Jeni’s Picks of the Week January 27-February 1, 2015

Posted by

Martini Making
The warmer weather reminded us that spring cannot be far off with cocktails on the balcony so we did some research on the best gin for martini making.
Our vote goes to Broker’s London Dry Gin. We are not alone. It has been an award winner at New York’s Ultimate Cocktail Challenge for six years in a row. Classic flavours of juniper with citrus and a little bit of exotic spice. $27.99 at BCLCB and the bowler hat comes for free!


Shaken, not stirred. (Cocktail creator Cameron insists that exactly 121 shakes makes for perfection)

And the best place to buy those Queen Size Stuffed Olives for the garnish? Persia Foods at 1st & Commercial. $2.29 a jar ($5.99-$7.99 everywhere else for exactly the same product.)


And on to this week’s cultural events…. there is a lot of ‘em.

PuSH Festival Jan 20-Feb 8

The international Performing Arts Festival is one of Vancouver’s signature events. Produced over three weeks each January/February, the PuSh Festival presents boundary pushing theatre, music, dance and multimedia performances by artists from around the world at various venues.

NEW!! Saturday Afternoon Concert Series 

Skinny Fat Jack’s (back alley bar behind Slickety Jim’s) 3475 Main St5-7p.m. Small cover/donation

Hosted by Petunia and Jimmy Roy with weekly guests

Petunia & Jimmy Roy play swinging old-time jump but the musical guests are diverse talents. See January 31 below for this week’s line up.


Tuesday January 27

Rio Theatre E. Broadway 7p.m. $6
Oscar nominated. A promising young drummer enrols at a cutthroat music conservatory where his dreams of greatness are mentored by an instructor who will stop at nothing to realize a student’s potential.

Wednesday January 28

VPL Central Branch Alice MacKay Room 7.30p.m. Free
Incite : Linden MacIntyre & Michael Christie
Award-winning journalist and author Linden MacIntyre reads from his Scotiabank Giller prize-winning novel The Bishop’s Man and his new novel, Punishment — a powerful exploration of justice and vengeance, and the peril that ensues when passion replaces reason.
Michael Christie’s The Beggar’s Garden was longlisted for the Scotiabank Giller Prize and won the Vancouver Book Award. His debut novel, If I Fall, If I Die, is an unforgettable story about learning when to protect the ones you love and when to let them fall.

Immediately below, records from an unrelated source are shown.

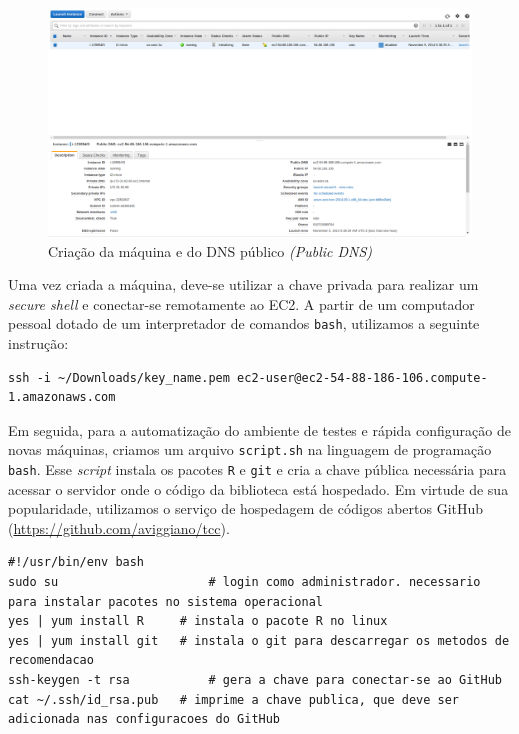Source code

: \begin{figure}[htp]
    \begin{center}
    \includegraphics[width=1\textwidth]{img/aws_setup_dns}
    \end{center}
    \caption{Criação da máquina e do DNS público \textit{(Public DNS)}}
    \label{fig:aws_setup_dns}
\end{figure}



Uma vez criada a máquina, deve-se utilizar a chave privada para realizar um \textit{secure shell} e conectar-se remotamente ao EC2. A partir de um computador pessoal dotado de um interpretador de comandos \texttt{bash}, utilizamos a seguinte instrução:

\begin{lstlisting}
ssh -i ~/Downloads/key_name.pem ec2-user@ec2-54-88-186-106.compute-1.amazonaws.com
\end{lstlisting}

Em seguida, para a automatização do ambiente de testes e rápida configuração de novas máquinas, criamos um arquivo \texttt{script.sh} na linguagem de programação \texttt{bash}. Esse \textit{script} instala os pacotes \texttt{R} e \texttt{git} e cria a chave pública necessária para acessar o servidor onde o código da biblioteca está hospedado. Em virtude de sua popularidade, utilizamos o serviço de hospedagem de códigos abertos GitHub (\url{https://github.com/aviggiano/tcc}). 

\begin{lstlisting}
#!/usr/bin/env bash
sudo su						# login como administrador. necessario para instalar pacotes no sistema operacional
yes | yum install R		# instala o pacote R no linux
yes | yum install git	# instala o git para descarregar os metodos de recomendacao
ssh-keygen -t rsa			# gera a chave para conectar-se ao GitHub
cat ~/.ssh/id_rsa.pub	# imprime a chave publica, que deve ser adicionada nas configuracoes do GitHub
\end{lstlisting}

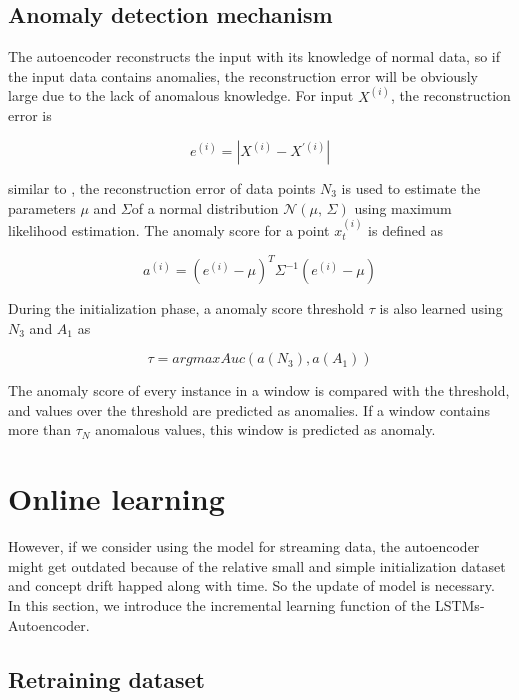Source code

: \subsection{Anomaly detection mechanism}
\label{anomalydetection}
The autoencoder reconstructs the input with its knowledge of normal data, so if the input data contains anomalies, the reconstruction error will be obviously large due to the lack of anomalous knowledge. For input $X^{(i)}$, the reconstruction error is 

\begin{equation} \label{eq:error}
e^{(i)}=\left| X^{(i)} - X^{'(i)} \right|
\end{equation}

similar to \cite{encdecad}, the reconstruction error of data points $N_3$ is used to estimate the parameters $\mu$ and $\Sigma$of a normal distribution $\mathcal{N}(\mu,\,\Sigma)$ using maximum likelihood estimation. The anomaly score for a point $x_t^{(i)}$ is defined as 

\begin{equation} \label{eq:score}
a^{(i)}={(e^{(i)}-\mu)}^{T}{\Sigma}^{-1}{(e^{(i)}-\mu)}
\end{equation}

During the initialization phase, a anomaly score threshold $\tau$ is also learned using $N_3$ and $A_1$ as

\begin{equation} \label{eq:threshold}
\tau = argmax Auc(a(N_3),a(A_1))
\end{equation}

The anomaly score of every instance in a window is compared with the threshold, and values over the threshold are predicted as anomalies. If a window contains more than $\tau_N$ anomalous values, this window is predicted as anomaly.




\section{Online learning}
\label{sec:Onlinelearning}
However, if we consider using the model for streaming data, the autoencoder might get outdated because of the relative small and simple initialization dataset and concept drift happed along with time. So the update of model is necessary. In this section, we introduce the incremental learning function of the LSTMs-Autoencoder.

\subsection{Retraining dataset}
\label{data}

The Emerald Supper Club 555 Gore Avenue 9p.m. Donation
Casual Walk
Ian Weiss – alto sax, Meghan Gilhespy – vocals, Devon Elaschuk – guitar, Stephen Edwards – bass, Jesus Caballero – drums/percussion/cymbals
Lead by Jesus Caballero, this music is a combination of very emotional melodies, heavy riffs, loose melodies and free improvisations.

Thursday January 29

Libra Room 1608 Commercial Drive 7p.m. Donation
Deanna Knight & the Hot Club of Mars
Tangent Café 2095 Commercial Drive 8.30p.m. No cover
Dave Robbins 4tet
Master drummer Dave Robbins with an all star quartet (they opened for John Schofield at Van Jazz Fest last year). With Mike Allen on sax, Steve Holy on bass, & Bill Coon on guitar.

Friday January 30

Vancouver Art Gallery 750 Hornby St 8p.m. $20
The Vancouver Art Gallery and the PuSh International Performing Arts Festival will co-present the 2nd annual special edition of FUSE x PuSh. Pushing boundaries where art and performance collide.

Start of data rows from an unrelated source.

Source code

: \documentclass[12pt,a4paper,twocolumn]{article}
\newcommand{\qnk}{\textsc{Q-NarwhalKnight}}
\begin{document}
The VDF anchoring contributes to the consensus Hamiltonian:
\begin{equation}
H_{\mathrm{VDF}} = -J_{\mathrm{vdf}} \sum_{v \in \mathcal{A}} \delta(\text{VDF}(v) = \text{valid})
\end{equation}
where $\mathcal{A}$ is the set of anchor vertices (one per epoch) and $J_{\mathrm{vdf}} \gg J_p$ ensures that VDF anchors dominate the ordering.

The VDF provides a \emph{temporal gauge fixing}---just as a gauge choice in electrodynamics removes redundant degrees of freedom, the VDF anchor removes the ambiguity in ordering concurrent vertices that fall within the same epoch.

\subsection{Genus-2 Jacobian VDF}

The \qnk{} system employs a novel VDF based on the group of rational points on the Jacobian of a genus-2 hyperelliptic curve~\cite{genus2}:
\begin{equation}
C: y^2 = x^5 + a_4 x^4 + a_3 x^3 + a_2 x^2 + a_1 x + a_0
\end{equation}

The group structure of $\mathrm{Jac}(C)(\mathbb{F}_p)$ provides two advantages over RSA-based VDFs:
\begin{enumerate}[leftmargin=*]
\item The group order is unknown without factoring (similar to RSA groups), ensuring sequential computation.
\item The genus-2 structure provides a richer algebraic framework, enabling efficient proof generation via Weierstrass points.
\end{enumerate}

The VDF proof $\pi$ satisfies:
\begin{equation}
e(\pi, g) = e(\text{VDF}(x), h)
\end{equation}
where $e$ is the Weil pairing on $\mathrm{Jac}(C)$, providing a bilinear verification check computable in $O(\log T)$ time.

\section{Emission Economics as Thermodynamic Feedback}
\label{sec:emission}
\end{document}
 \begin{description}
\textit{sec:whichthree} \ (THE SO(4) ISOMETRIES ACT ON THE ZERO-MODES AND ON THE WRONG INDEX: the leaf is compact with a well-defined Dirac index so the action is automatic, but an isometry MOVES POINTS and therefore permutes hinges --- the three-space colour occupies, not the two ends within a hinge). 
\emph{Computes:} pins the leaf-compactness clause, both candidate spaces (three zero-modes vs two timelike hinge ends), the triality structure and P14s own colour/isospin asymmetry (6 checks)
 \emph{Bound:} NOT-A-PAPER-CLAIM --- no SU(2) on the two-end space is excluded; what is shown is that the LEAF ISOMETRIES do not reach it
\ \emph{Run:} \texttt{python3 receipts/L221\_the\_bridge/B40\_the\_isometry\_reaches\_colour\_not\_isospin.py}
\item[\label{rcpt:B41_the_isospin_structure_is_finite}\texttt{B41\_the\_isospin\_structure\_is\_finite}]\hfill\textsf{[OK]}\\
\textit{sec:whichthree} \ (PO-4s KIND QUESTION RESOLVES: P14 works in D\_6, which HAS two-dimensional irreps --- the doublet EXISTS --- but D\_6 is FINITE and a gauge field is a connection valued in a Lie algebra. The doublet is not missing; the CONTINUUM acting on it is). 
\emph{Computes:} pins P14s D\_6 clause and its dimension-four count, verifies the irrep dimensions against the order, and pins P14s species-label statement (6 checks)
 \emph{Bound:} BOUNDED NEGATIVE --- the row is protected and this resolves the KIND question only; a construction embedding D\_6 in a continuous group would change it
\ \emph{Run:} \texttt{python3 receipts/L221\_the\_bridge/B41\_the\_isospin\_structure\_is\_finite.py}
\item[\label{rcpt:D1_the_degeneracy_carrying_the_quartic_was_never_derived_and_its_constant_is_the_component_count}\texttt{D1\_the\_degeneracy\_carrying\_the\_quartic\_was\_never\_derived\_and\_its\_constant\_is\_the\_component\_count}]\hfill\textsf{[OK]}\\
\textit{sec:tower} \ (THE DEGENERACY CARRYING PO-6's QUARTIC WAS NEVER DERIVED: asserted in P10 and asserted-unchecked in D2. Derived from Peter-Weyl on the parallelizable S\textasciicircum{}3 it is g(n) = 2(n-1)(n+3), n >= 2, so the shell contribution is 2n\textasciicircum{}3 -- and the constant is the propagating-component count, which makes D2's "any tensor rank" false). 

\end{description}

Skinny Fat Jack’s (behind Slickety Jim’s) 3475 Main St 8p.m. (show 9p.m.)
Spectral Theatre’s Late Night Double Feature
Dusting off the KGRM “on air” sign and rounding up the Grimmsfield Radio Players to present two spooky tales from the dank, dark vault of horrors the last Friday of every month. A rotating cast performs staged readings of original works in the style of the radio programs of yesteryear. THIS MONTH: “Sam Hainn” by Andrew Harron and “Day of the Lobster” by Kris Buller.

Pacific Cinematheque 1131 Howe St 9.00p.m. $12
Hippocrates (Vancouver Premiere)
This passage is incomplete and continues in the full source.